Andrew L. Pecora, MD
Chief Innovations Officer, Professor, and Vice President of Cancer Services
John Theurer Cancer Center at Hackensack University Medical Center
Each of us consists of some 10 to 100 trillion cells and, amazingly, we each start with a single cell. One single cell is capable of reproducing over and over, and also of differentiating (with the help of a few ham sandwiches along the way) to create an adult human able to live over 100 years. With differentiation, cells were thought to lose their ability to replicate or go back to a “de-differentiated” state. However, in vitro laboratory manipulations have shown that this is not the case. In fact, direct manipulation or indirect changes of the cell’s genetic code—read out through changes in methylation patterns or insertion of neoproteins— can render cells capable of new functions. Thus, in vitro cell manipulation has unleashed the therapeutic potential of human cells.
Recent news of the potential of cell-based therapy has garnered international attention.1
Researchers from the University of Pennsylvania published results of a gene-modified autologous T-cell therapy for advanced chronic lymphocytic leukemia (CLL). The modified T cells were engineered in vitro to express a chimeric antigen receptor that enabled the T cells to bind to a specific antigen (CD19) on the surface of CLL cells and signal other T cells to multiply and kill CLL cells. The approach resulted in a 1000-fold increase in circulating modified T cells, all capable of killing CLL cells. In the clinical trial, all 3 patients treated had dramatic reductions in their CLL burden and experienced prolonged responses. Equally compelling was the authors’ conclusion that this approach will likely be applicable to a variety of cancer types.
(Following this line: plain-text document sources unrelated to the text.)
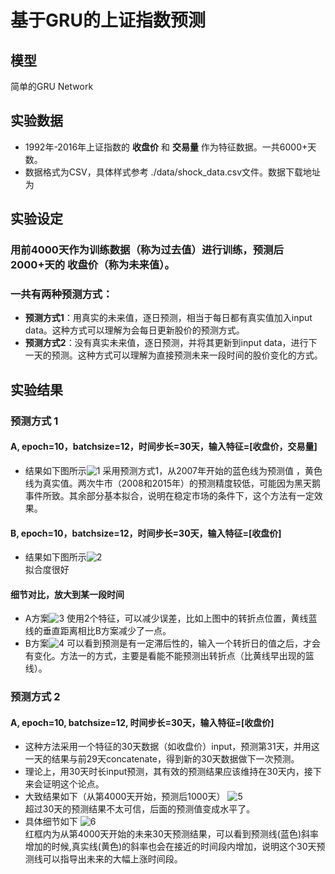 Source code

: # 基于GRU的上证指数预测
## 模型
简单的GRU Network
## 实验数据
* 1992年-2016年上证指数的 **收盘价** 和 **交易量** 作为特征数据。一共6000+天数。
* 数据格式为CSV，具体样式参考 ./data/shock_data.csv文件。数据下载地址为
## 实验设定
### 用前4000天作为训练数据（称为过去值）进行训练，预测后2000+天的 **收盘价**（称为未来值）。  
### 一共有两种预测方式：
* **预测方式1**：用真实的未来值，逐日预测，相当于每日都有真实值加入input data。这种方式可以理解为会每日更新股价的预测方式。
* **预测方式2**：没有真实未来值，逐日预测，并将其更新到input data，进行下一天的预测。这种方式可以理解为直接预测未来一段时间的股价变化的方式。

## 实验结果
### 预测方式 1
#### A, epoch=10，batchsize=12，时间步长=30天，输入特征=[收盘价，交易量]
* 结果如下图所示![1](https://github.com/hikaruzzz/share-predict-LSTM-based/blob/master/GRU_torch/src/method1_pred_dim2_1.jpg)
采用预测方式1，从2007年开始的蓝色线为预测值 ，黄色线为真实值。两次牛市（2008和2015年）的预测精度较低，可能因为黑天鹅事件所致。其余部分基本拟合，说明在稳定市场的条件下，这个方法有一定效果。
#### B, epoch=10，batchsize=12，时间步长=30天，输入特征=[收盘价]
* 结果如下图所示![2](https://github.com/hikaruzzz/share-predict-LSTM-based/blob/master/GRU_torch/src/method1_pred_dim1_1.jpg)  
拟合度很好
#### 细节对比，放大到某一段时间
* A方案![3](https://github.com/hikaruzzz/share-predict-LSTM-based/blob/master/GRU_torch/src/method1_pred_dim2_2.jpg)
使用2个特征，可以减少误差，比如上图中的转折点位置，黄线蓝线的垂直距离相比B方案减少了一点。
* B方案![4](https://github.com/hikaruzzz/share-predict-LSTM-based/blob/master/GRU_torch/src/method1_pred_dim1_2.jpg)
可以看到预测是有一定滞后性的，输入一个转折日的值之后，才会有变化。方法一的方式，主要是看能不能预测出转折点（比黄线早出现的篮线）。

### 预测方式 2
#### A, epoch=10, batchsize=12, 时间步长=30天，输入特征=[收盘价]
* 这种方法采用一个特征的30天数据（如收盘价）input，预测第31天，并用这一天的结果与前29天concatenate，得到新的30天数据做下一次预测。
* 理论上，用30天时长input预测，其有效的预测结果应该维持在30天内，接下来会证明这个论点。
* 大致结果如下（从第4000天开始，预测后1000天）
![5](https://github.com/hikaruzzz/share-predict-LSTM-based/blob/master/GRU_torch/src/method2_pred_dim1_1.png)  
超过30天的预测结果不太可信，后面的预测值变成水平了。
* 具体细节如下
![6](https://github.com/hikaruzzz/share-predict-LSTM-based/blob/master/GRU_torch/src/method2_pred_dim1_2.png)  
红框内为从第4000天开始的未来30天预测结果，可以看到预测线(蓝色)斜率增加的时候,真实线(黄色)的斜率也会在接近的时间段内增加，说明这个30天预测线可以指导出未来的大幅上涨时间段。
Another cell therapy story also made recent news, but here the emphasis was not on the cell, but the sell. Dendreon Corporation lost two-thirds of its market value after significantly downgrading its sales forecast of Provenge, a cell therapy for prostate cancer. Once equally heralded as a breakthrough therapy, the issues of limited efficacy relative to cost, reimbursement, and, according to some analysts, poor logistical execution by Dendreon management have resulted in limited utilization of Provenge to date. Dendreon has been in search of a corporate partner, but so far has been unsuccessful, which is thought by some to be due to a fundamental flaw in its business model.
On its own, with no help from scientists, clinicians, or investors, a single cell can accomplish a lot and lead to a long and healthy life. We are probably some ways off from efficiently tapping the power of cells therapeutically and commercially. Nonetheless, the ability of an autologous dendritic cell (ie, Provenge) or gene-modified T cell to significantly alter the natural history of a cancer in favor of the host is no less remarkable. Over 100 years ago people wondered what would come of tapping into the power of the atom. Just think what they will be saying 100 years from now about the power of cells.
1. Porter DL, Levine BL, Kalos M, Bagg A, June CH. Chimeric antigen receptor–modified T cells in chronic lymphoid leukemia. N Engl J Med. 2011;365:725-733. doi:10.1056/NEJMoa1103849.